Humor dalam tradisi NU bukan sekadar hiburan. Ia bagian dari struktur sosial. Para kiai pesantren sering menggunakan humor sebagai alat teguran halus, penyejuk konflik, atau sindiran yang elegan. Clifford Geertz dalam The Religion of Java (1960) mencatat bahwa humor adalah elemen penting dalam komunikasi pesantren. Sementara Greg Fealy menilai gaya NU cenderung inklusif, komunikatif, dan cair. Berbeda dari corak formal atau rigid.
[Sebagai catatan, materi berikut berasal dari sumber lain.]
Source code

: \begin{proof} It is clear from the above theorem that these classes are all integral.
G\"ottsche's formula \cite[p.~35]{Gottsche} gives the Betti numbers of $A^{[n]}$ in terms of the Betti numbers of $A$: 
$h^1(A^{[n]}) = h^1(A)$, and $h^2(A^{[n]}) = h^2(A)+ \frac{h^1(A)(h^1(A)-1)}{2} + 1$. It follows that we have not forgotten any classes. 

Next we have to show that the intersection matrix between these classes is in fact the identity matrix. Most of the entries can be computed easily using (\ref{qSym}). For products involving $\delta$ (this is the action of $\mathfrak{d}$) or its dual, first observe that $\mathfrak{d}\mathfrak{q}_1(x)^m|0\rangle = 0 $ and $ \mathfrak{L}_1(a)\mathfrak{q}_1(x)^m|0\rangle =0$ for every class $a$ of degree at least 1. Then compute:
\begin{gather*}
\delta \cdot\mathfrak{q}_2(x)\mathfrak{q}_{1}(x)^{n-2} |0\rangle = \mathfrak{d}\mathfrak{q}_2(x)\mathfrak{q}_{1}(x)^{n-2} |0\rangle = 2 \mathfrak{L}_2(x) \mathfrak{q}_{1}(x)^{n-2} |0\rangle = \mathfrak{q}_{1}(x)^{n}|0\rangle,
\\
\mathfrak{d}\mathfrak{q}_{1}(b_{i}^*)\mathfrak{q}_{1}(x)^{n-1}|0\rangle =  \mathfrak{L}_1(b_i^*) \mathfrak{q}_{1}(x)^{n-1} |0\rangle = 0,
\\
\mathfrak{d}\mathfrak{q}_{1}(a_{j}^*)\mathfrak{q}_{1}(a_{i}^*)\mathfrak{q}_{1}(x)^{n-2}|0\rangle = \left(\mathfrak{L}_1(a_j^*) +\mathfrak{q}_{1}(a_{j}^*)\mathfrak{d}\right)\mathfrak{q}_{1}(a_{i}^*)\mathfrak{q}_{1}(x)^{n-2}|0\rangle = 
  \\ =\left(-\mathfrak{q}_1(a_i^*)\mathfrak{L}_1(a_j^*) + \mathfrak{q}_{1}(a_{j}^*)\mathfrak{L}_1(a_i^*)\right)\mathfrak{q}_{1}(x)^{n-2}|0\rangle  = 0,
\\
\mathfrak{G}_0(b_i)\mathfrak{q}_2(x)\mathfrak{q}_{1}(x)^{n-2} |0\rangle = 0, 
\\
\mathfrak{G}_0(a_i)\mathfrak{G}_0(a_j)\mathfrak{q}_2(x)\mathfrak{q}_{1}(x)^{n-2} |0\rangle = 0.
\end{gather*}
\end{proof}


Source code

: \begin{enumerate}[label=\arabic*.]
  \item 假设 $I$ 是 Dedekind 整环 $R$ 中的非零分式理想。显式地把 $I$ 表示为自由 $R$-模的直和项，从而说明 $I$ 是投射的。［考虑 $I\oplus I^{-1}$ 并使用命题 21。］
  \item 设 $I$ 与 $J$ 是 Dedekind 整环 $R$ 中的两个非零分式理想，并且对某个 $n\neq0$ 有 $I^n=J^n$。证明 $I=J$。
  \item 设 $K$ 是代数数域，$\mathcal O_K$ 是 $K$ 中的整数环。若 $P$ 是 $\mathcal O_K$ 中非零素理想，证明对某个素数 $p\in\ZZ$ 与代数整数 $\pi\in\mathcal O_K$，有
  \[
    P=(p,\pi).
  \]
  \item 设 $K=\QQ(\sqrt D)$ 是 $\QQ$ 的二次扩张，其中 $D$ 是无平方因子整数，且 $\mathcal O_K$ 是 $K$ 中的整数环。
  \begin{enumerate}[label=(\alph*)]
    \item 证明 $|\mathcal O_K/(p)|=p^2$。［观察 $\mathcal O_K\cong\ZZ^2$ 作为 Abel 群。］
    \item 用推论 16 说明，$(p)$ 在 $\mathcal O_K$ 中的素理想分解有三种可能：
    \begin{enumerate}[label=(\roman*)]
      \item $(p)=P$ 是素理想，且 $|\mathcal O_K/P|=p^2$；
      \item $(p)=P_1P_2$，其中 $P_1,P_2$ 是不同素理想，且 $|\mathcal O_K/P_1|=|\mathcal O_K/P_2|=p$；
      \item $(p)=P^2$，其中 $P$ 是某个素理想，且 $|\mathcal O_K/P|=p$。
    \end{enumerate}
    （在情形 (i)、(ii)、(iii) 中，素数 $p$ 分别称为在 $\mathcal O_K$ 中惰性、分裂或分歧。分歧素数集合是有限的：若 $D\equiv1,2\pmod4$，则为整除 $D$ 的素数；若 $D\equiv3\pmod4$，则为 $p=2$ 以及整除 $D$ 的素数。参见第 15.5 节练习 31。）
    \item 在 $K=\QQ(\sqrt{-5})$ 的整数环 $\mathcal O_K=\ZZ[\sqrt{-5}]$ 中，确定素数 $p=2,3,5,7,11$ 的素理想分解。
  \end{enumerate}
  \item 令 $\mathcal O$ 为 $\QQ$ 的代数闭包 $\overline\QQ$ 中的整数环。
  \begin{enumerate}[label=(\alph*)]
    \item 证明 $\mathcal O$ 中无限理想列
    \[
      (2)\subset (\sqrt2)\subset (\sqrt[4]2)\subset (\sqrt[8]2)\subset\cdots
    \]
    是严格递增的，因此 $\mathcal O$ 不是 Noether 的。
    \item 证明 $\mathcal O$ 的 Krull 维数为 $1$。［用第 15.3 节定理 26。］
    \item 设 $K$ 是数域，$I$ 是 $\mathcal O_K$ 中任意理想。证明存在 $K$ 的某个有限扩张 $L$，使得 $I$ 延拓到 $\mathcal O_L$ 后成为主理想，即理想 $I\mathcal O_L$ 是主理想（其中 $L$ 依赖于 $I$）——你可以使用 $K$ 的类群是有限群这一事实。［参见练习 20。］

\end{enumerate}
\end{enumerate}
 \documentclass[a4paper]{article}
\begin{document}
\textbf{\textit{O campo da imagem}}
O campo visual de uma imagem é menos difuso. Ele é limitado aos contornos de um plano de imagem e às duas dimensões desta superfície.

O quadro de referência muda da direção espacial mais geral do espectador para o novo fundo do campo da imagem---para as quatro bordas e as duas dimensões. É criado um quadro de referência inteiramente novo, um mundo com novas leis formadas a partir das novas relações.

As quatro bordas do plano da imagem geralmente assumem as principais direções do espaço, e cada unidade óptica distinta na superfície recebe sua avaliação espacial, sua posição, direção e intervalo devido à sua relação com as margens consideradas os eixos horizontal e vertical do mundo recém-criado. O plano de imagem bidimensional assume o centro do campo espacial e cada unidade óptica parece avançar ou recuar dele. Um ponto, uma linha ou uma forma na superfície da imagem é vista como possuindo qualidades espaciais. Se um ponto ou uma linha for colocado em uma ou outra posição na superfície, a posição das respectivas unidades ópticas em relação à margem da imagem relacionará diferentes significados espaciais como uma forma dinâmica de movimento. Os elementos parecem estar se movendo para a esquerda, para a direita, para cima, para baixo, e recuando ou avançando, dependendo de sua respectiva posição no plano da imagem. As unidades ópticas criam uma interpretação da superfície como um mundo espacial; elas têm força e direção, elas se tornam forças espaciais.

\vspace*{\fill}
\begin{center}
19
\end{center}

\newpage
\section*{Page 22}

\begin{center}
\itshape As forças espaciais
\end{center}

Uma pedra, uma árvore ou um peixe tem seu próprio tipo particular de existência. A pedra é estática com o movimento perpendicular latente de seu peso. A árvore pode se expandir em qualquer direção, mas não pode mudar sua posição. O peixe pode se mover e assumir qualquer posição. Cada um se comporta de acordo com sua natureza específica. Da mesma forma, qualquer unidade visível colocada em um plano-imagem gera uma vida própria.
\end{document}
Dalam konteks itulah, guyonan Cak Imin tidak bisa dibaca sebagai bentuk permusuhan, melainkan sebagai banter kultural sindiran penuh keakraban yang bersifat simbolik. Ia adalah pengingat identitas, bukan pemecah relasi.
PMII dan HMI memang lahir dari sejarah dan ideologi yang berbeda. PMII didirikan pada 17 April 1960 berakar dari NU dan muncul sebagai respons atas ketegangan ideologis dengan HMI, yang saat itu masih terpengaruh oleh modernisme Islam ala Masyumi. HMI sendiri berdiri lebih awal, 5 Februari 1947, dan dikenal membawa semangat keislaman serta keindonesiaan, dengan tradisi kuat dalam mengisi posisi-posisi struktural dalam negara.
PMII dikenal sebagai gerakan mahasiswa yang bertumbuh dari akar rumput, fokus pada advokasi sosial dan pendampingan kaum pinggiran atau keberpihakan pada kaum mustadh’afin. Sementara HMI sering diasosiasikan dengan aktivisme yang lebih cepat masuk ke ruang-ruang elit dan birokrasi. Jadi bukan serangan ideologis.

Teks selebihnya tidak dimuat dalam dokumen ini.